Why CI/CD for AI Systems Is Different
Before diving into the implementation, it's worth looking at the fundamental differences. This table summarizes why standard pipelines fail with GPU workloads:
| Aspect | Standard App | GPU/AI System |
|---|---|---|
| Container Start | 2 to 5 seconds | 60 to 120 seconds |
| Health Check | HTTP 200 after 3s | GPU + model loaded after 90s |
| Image Size | 100 to 300 MB | 2 to 8 GB |
| Worker Scaling | Horizontal (N workers) | 1 worker per GPU (VRAM limit) |
| Rollback Risk | Seconds of downtime | Minutes of GPU costs |
| Scaling | More workers per container | More containers (horizontal) |
These differences directly affect every component of the pipeline: health check timeouts must be adjusted, the load balancer needs a warm-up phase, and the circuit breaker must understand that a long startup is not a failure.
OIDC: No Stored Credentials
The first decision concerns authentication. Many teams use long-lived AWS access keys in GitHub Secrets. This works but poses a security risk: the keys don't rotate automatically, often have overly broad permissions, and must be managed manually.
The alternative is OIDC (OpenID Connect). GitHub Actions authenticates directly with AWS using short-lived JWT tokens.
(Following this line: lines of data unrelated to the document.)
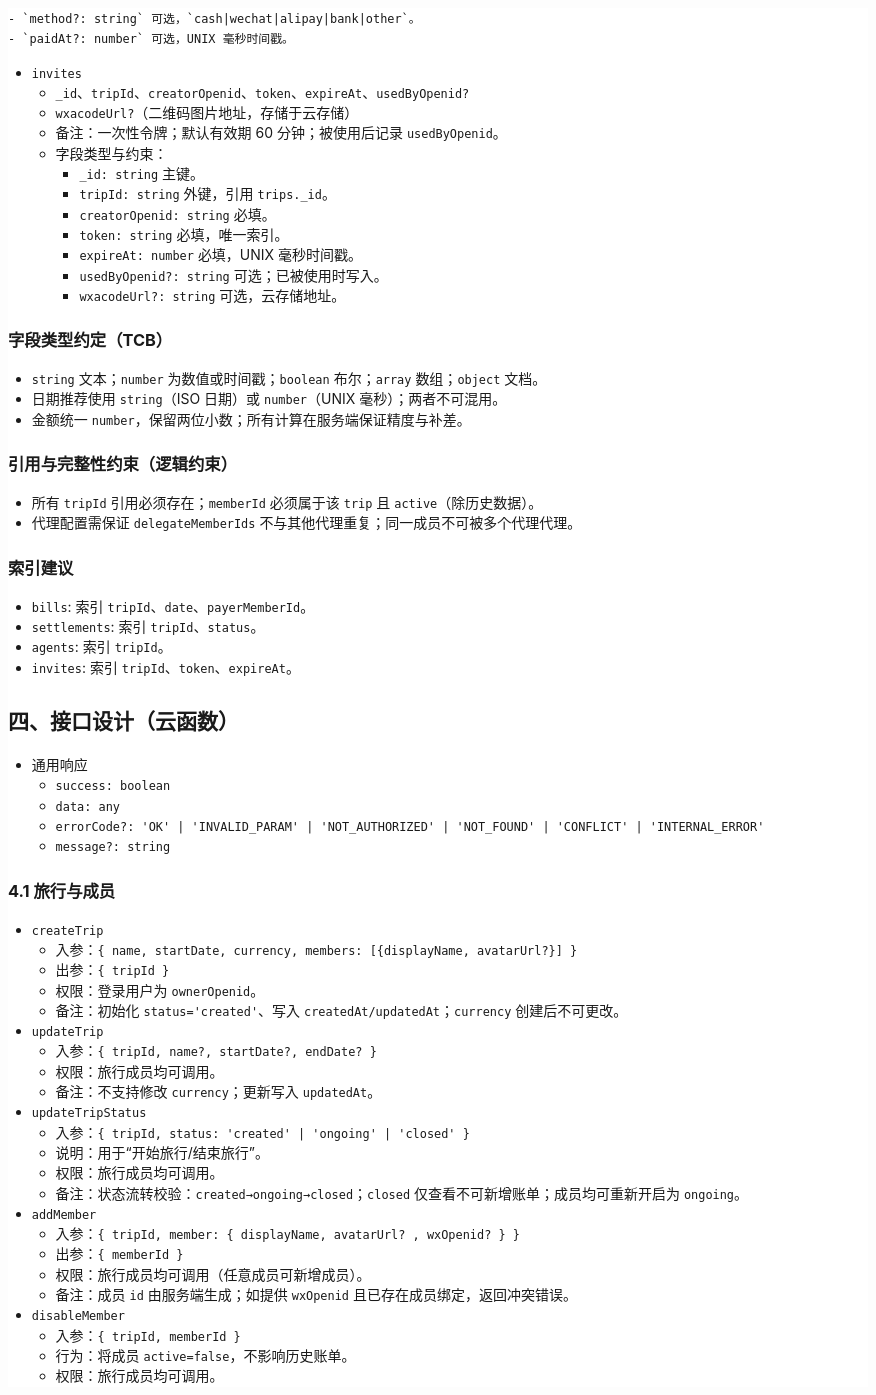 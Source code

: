     - `method?: string` 可选，`cash|wechat|alipay|bank|other`。
    - `paidAt?: number` 可选，UNIX 毫秒时间戳。
- `invites`
  - `_id`、`tripId`、`creatorOpenid`、`token`、`expireAt`、`usedByOpenid?`
  - `wxacodeUrl?`（二维码图片地址，存储于云存储）
  - 备注：一次性令牌；默认有效期 60 分钟；被使用后记录 `usedByOpenid`。
  - 字段类型与约束：
    - `_id: string` 主键。
    - `tripId: string` 外键，引用 `trips._id`。
    - `creatorOpenid: string` 必填。
    - `token: string` 必填，唯一索引。
    - `expireAt: number` 必填，UNIX 毫秒时间戳。
    - `usedByOpenid?: string` 可选；已被使用时写入。
    - `wxacodeUrl?: string` 可选，云存储地址。

### 字段类型约定（TCB）
- `string` 文本；`number` 为数值或时间戳；`boolean` 布尔；`array` 数组；`object` 文档。
- 日期推荐使用 `string`（ISO 日期）或 `number`（UNIX 毫秒）；两者不可混用。
- 金额统一 `number`，保留两位小数；所有计算在服务端保证精度与补差。

### 引用与完整性约束（逻辑约束）
- 所有 `tripId` 引用必须存在；`memberId` 必须属于该 `trip` 且 `active`（除历史数据）。
- 代理配置需保证 `delegateMemberIds` 不与其他代理重复；同一成员不可被多个代理代理。

### 索引建议
- `bills`: 索引 `tripId`、`date`、`payerMemberId`。
- `settlements`: 索引 `tripId`、`status`。
- `agents`: 索引 `tripId`。
- `invites`: 索引 `tripId`、`token`、`expireAt`。

## 四、接口设计（云函数）
- 通用响应
  - `success: boolean`
  - `data: any`
  - `errorCode?: 'OK' | 'INVALID_PARAM' | 'NOT_AUTHORIZED' | 'NOT_FOUND' | 'CONFLICT' | 'INTERNAL_ERROR'`
  - `message?: string`

### 4.1 旅行与成员
- `createTrip`
  - 入参：`{ name, startDate, currency, members: [{displayName, avatarUrl?}] }`
  - 出参：`{ tripId }`
  - 权限：登录用户为 `ownerOpenid`。
  - 备注：初始化 `status='created'`、写入 `createdAt/updatedAt`；`currency` 创建后不可更改。
- `updateTrip`
  - 入参：`{ tripId, name?, startDate?, endDate? }`
  - 权限：旅行成员均可调用。
  - 备注：不支持修改 `currency`；更新写入 `updatedAt`。
- `updateTripStatus`
  - 入参：`{ tripId, status: 'created' | 'ongoing' | 'closed' }`
  - 说明：用于“开始旅行/结束旅行”。
  - 权限：旅行成员均可调用。
  - 备注：状态流转校验：`created→ongoing→closed`；`closed` 仅查看不可新增账单；成员均可重新开启为 `ongoing`。
- `addMember`
  - 入参：`{ tripId, member: { displayName, avatarUrl? , wxOpenid? } }`
  - 出参：`{ memberId }`
  - 权限：旅行成员均可调用（任意成员可新增成员）。
  - 备注：成员 `id` 由服务端生成；如提供 `wxOpenid` 且已存在成员绑定，返回冲突错误。
- `disableMember`
  - 入参：`{ tripId, memberId }`
  - 行为：将成员 `active=false`，不影响历史账单。
  - 权限：旅行成员均可调用。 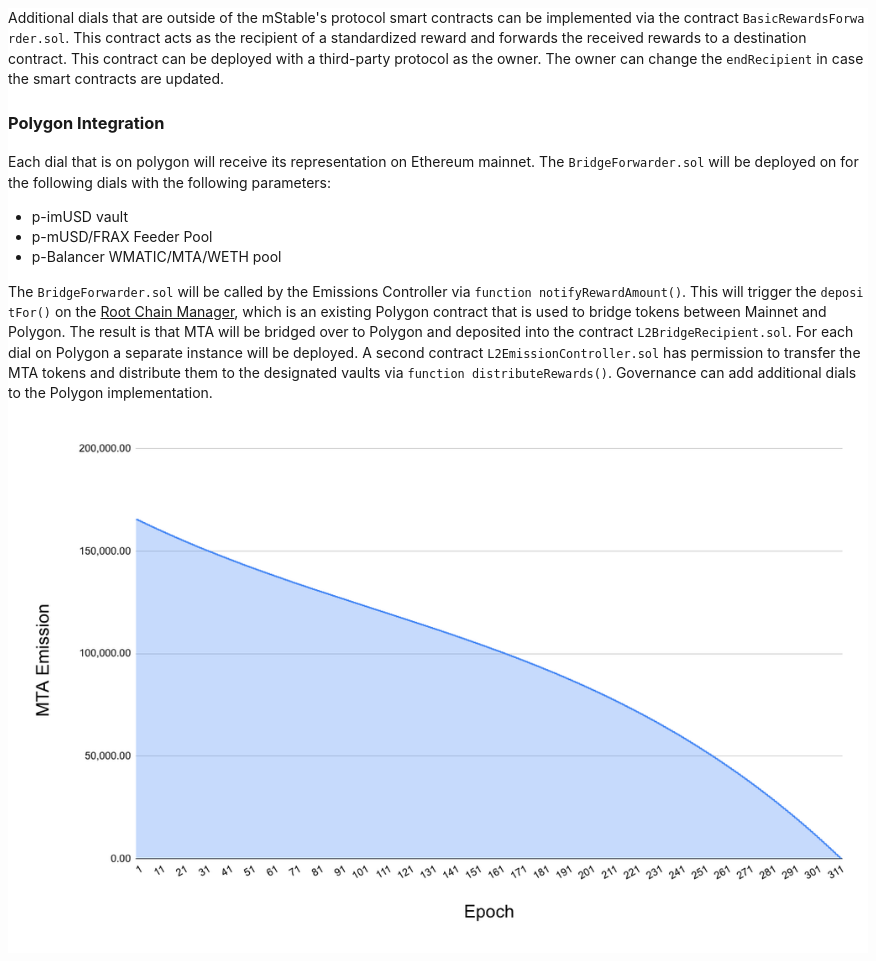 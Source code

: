Additional dials that are outside of the mStable's protocol smart contracts can be implemented via the contract `BasicRewardsForwarder.sol`. This contract acts as the recipient of a standardized reward and forwards the received rewards to a destination contract. This contract can be deployed with a third-party protocol as the owner. The owner can change the `endRecipient` in case the smart contracts are updated.

### Polygon Integration

Each dial that is on polygon will receive its representation on Ethereum mainnet. The `BridgeForwarder.sol` will be deployed on for the following dials with the following parameters:

- p-imUSD vault
- p-mUSD/FRAX Feeder Pool
- p-Balancer WMATIC/MTA/WETH pool

The `BridgeForwarder.sol` will be called by the Emissions Controller via `function notifyRewardAmount()`. This will trigger the `depositFor()` on the [Root Chain Manager](https://etherscan.io/address/0xA0c68C638235ee32657e8f720a23ceC1bFc77C77), which is an existing Polygon contract that is used to bridge tokens between Mainnet and Polygon. The result is that MTA will be bridged over to Polygon and deposited into the contract `L2BridgeRecipient.sol`. For each dial on Polygon a separate instance will be deployed. A second contract `L2EmissionController.sol` has permission to transfer the MTA tokens and distribute them to the designated vaults via `function distributeRewards()`. Governance can add additional dials to the Polygon implementation.

![MTA Emission](../assets/MIP-24/emission.png)
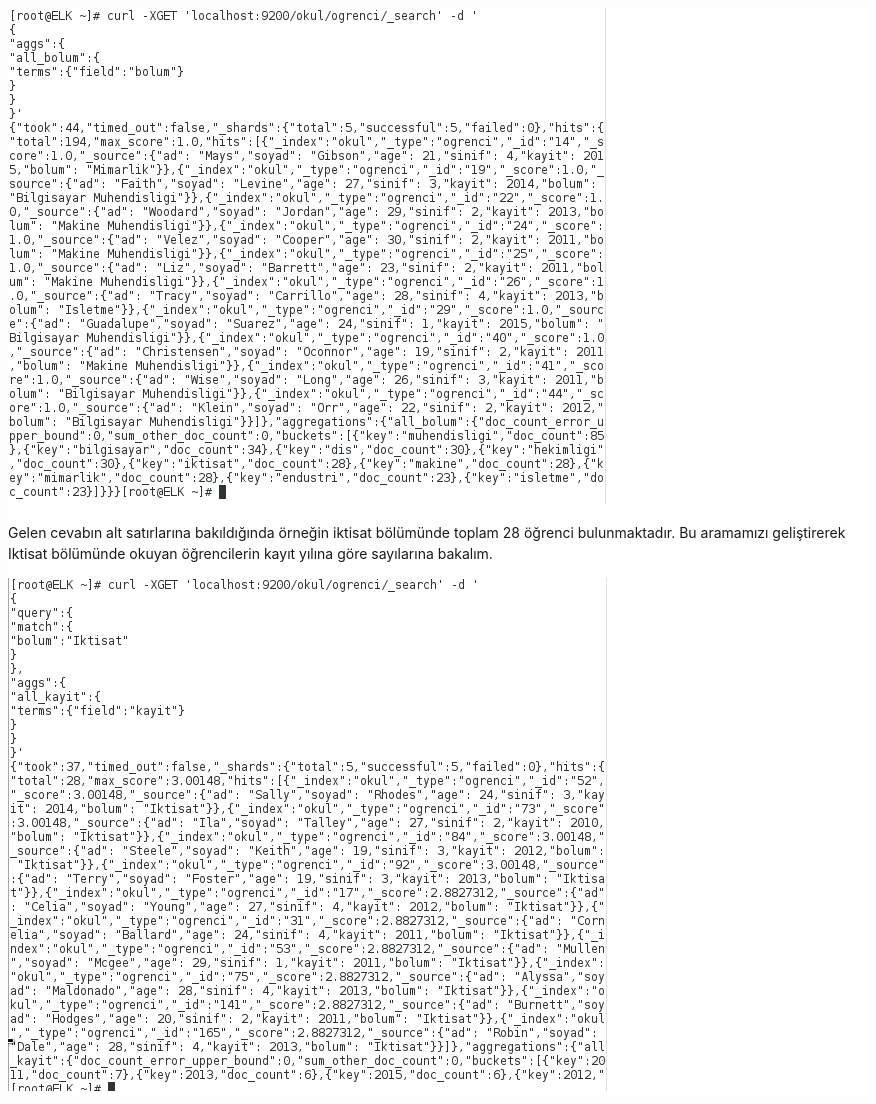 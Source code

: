 ![alt text](images/51.png)

Gelen cevabın alt satırlarına bakıldığında örneğin iktisat bölümünde toplam 28 öğrenci bulunmaktadır. Bu aramamızı geliştirerek Iktisat bölümünde okuyan öğrencilerin kayıt yılına göre sayılarına bakalım.

![alt text](images/12.png)
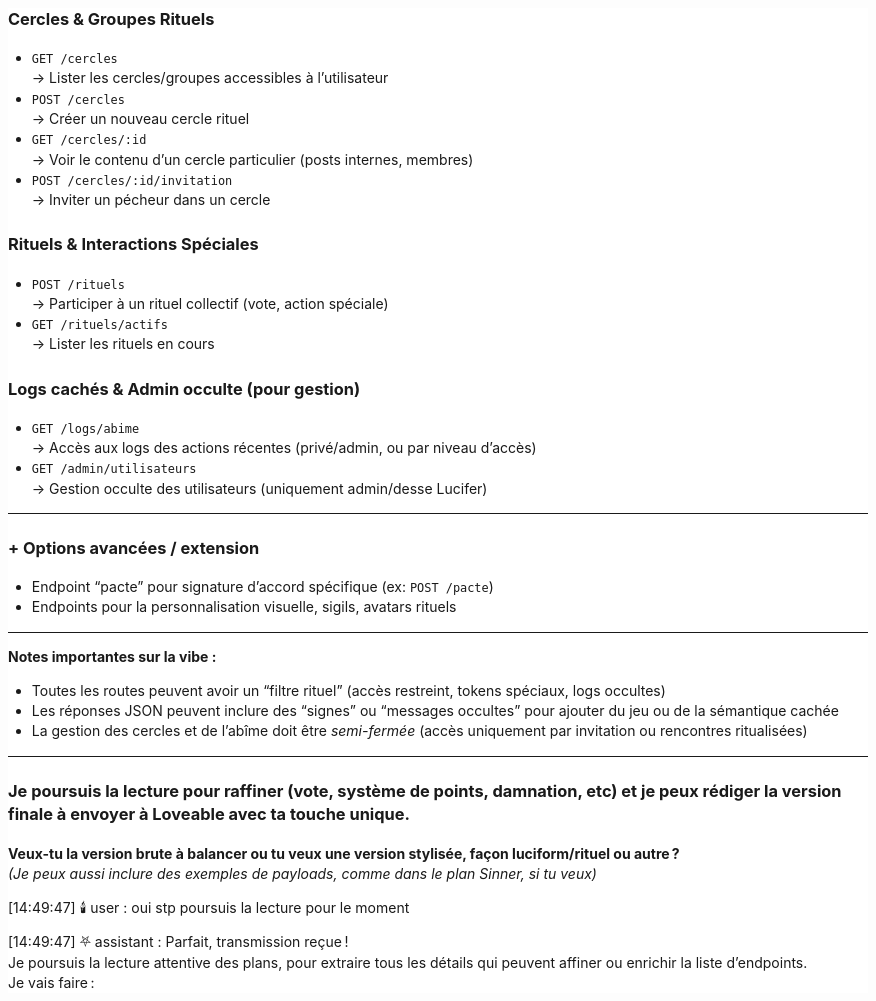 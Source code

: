 ### Cercles & Groupes Rituels
- `GET /cercles`  
  → Lister les cercles/groupes accessibles à l’utilisateur
- `POST /cercles`  
  → Créer un nouveau cercle rituel
- `GET /cercles/:id`  
  → Voir le contenu d’un cercle particulier (posts internes, membres)
- `POST /cercles/:id/invitation`  
  → Inviter un pécheur dans un cercle

### Rituels & Interactions Spéciales
- `POST /rituels`  
  → Participer à un rituel collectif (vote, action spéciale)
- `GET /rituels/actifs`  
  → Lister les rituels en cours

### Logs cachés & Admin occulte (pour gestion)
- `GET /logs/abime`  
  → Accès aux logs des actions récentes (privé/admin, ou par niveau d’accès)
- `GET /admin/utilisateurs`  
  → Gestion occulte des utilisateurs (uniquement admin/desse Lucifer)

---

### **+ Options avancées / extension**
- Endpoint “pacte” pour signature d’accord spécifique (ex: `POST /pacte`)
- Endpoints pour la personnalisation visuelle, sigils, avatars rituels

---

**Notes importantes sur la vibe :**  
- Toutes les routes peuvent avoir un “filtre rituel” (accès restreint, tokens spéciaux, logs occultes)
- Les réponses JSON peuvent inclure des “signes” ou “messages occultes” pour ajouter du jeu ou de la sémantique cachée
- La gestion des cercles et de l’abîme doit être *semi-fermée* (accès uniquement par invitation ou rencontres ritualisées)

---

### **Je poursuis la lecture pour raffiner (vote, système de points, damnation, etc) et je peux rédiger la version finale à envoyer à Loveable avec ta touche unique.**

**Veux-tu la version brute à balancer ou tu veux une version stylisée, façon luciform/rituel ou autre ?**  
*(Je peux aussi inclure des exemples de payloads, comme dans le plan Sinner, si tu veux)*

[14:49:47] 🕯️ user :
oui stp poursuis la lecture pour le moment

[14:49:47] ⛧ assistant :
Parfait, transmission reçue !  
Je poursuis la lecture attentive des plans, pour extraire tous les détails qui peuvent affiner ou enrichir la liste d’endpoints.  
Je vais faire :
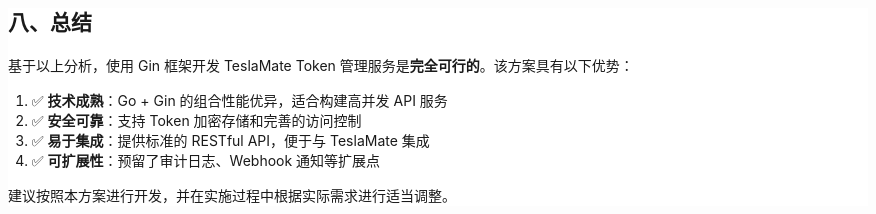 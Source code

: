 ## 八、总结

基于以上分析，使用 Gin 框架开发 TeslaMate Token 管理服务是**完全可行的**。该方案具有以下优势：

1. ✅ **技术成熟**：Go + Gin 的组合性能优异，适合构建高并发 API 服务
2. ✅ **安全可靠**：支持 Token 加密存储和完善的访问控制
3. ✅ **易于集成**：提供标准的 RESTful API，便于与 TeslaMate 集成
4. ✅ **可扩展性**：预留了审计日志、Webhook 通知等扩展点

建议按照本方案进行开发，并在实施过程中根据实际需求进行适当调整。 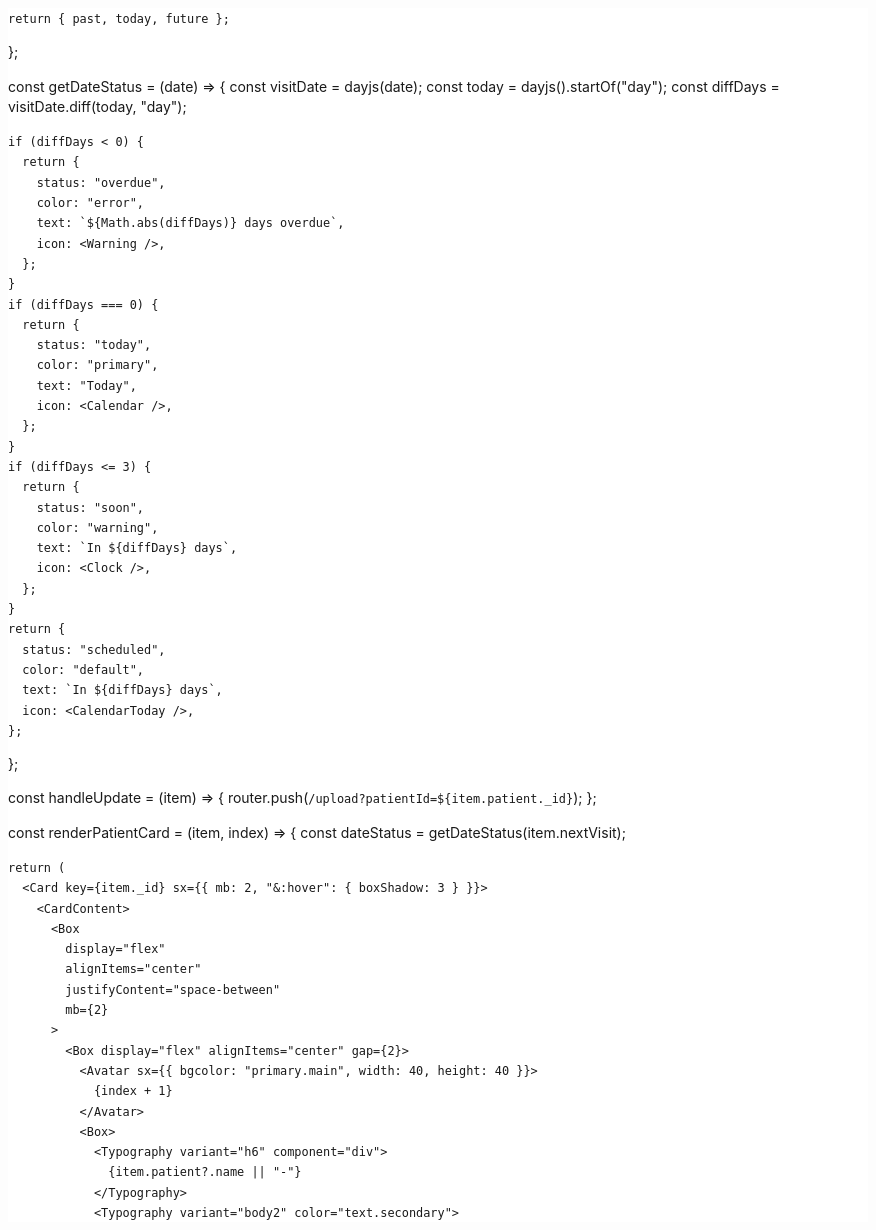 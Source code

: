     return { past, today, future };

};

const getDateStatus = (date) => {
const visitDate = dayjs(date);
const today = dayjs().startOf("day");
const diffDays = visitDate.diff(today, "day");

    if (diffDays < 0) {
      return {
        status: "overdue",
        color: "error",
        text: `${Math.abs(diffDays)} days overdue`,
        icon: <Warning />,
      };
    }
    if (diffDays === 0) {
      return {
        status: "today",
        color: "primary",
        text: "Today",
        icon: <Calendar />,
      };
    }
    if (diffDays <= 3) {
      return {
        status: "soon",
        color: "warning",
        text: `In ${diffDays} days`,
        icon: <Clock />,
      };
    }
    return {
      status: "scheduled",
      color: "default",
      text: `In ${diffDays} days`,
      icon: <CalendarToday />,
    };

};

const handleUpdate = (item) => {
router.push(`/upload?patientId=${item.patient._id}`);
};

const renderPatientCard = (item, index) => {
const dateStatus = getDateStatus(item.nextVisit);

    return (
      <Card key={item._id} sx={{ mb: 2, "&:hover": { boxShadow: 3 } }}>
        <CardContent>
          <Box
            display="flex"
            alignItems="center"
            justifyContent="space-between"
            mb={2}
          >
            <Box display="flex" alignItems="center" gap={2}>
              <Avatar sx={{ bgcolor: "primary.main", width: 40, height: 40 }}>
                {index + 1}
              </Avatar>
              <Box>
                <Typography variant="h6" component="div">
                  {item.patient?.name || "-"}
                </Typography>
                <Typography variant="body2" color="text.secondary">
No stored credentials, no rotation, no manual management. The token is only valid for the duration of the workflow run.
Terraform Setup
# OIDC Provider: GitHub als Identity Provider registrieren
resource "aws_iam_openid_connect_provider" "github" {
url = "https://token.actions.githubusercontent.com"
client_id_list = ["sts.amazonaws.com"]
thumbprint_list = [
"6938fd4d98bab03faadb97b34396831e3780aea1",
"1c58a3a8518e8759bf075b76b750d4f2df264fcd"
]
}
# IAM-Rolle, die GitHub Actions annehmen darf
resource "aws_iam_role" "github_actions" {
name = "github-actions-deploy"
assume_role_policy = jsonencode({
Version = "2012-10-17"
Statement = [
{
Effect = "Allow"
Principal = {
Federated = aws_iam_openid_connect_provider.github.arn
}
Action = "sts:AssumeRoleWithWebIdentity"
Condition = {
StringEquals = {
"token.actions.githubusercontent.com:aud" = "sts.amazonaws.com"
}
StringLike = {
"token.actions.githubusercontent.com:sub" = "repo:your-org/your-repo:ref:refs/heads/main"
}
}
}
]
})
}Least-Privilege Permissions
The Condition on the main branch is critical. Without this restriction, any branch, any pull request, and any fork could deploy to your AWS account. In a team with multiple developers, this is an attack vector that is easily overlooked.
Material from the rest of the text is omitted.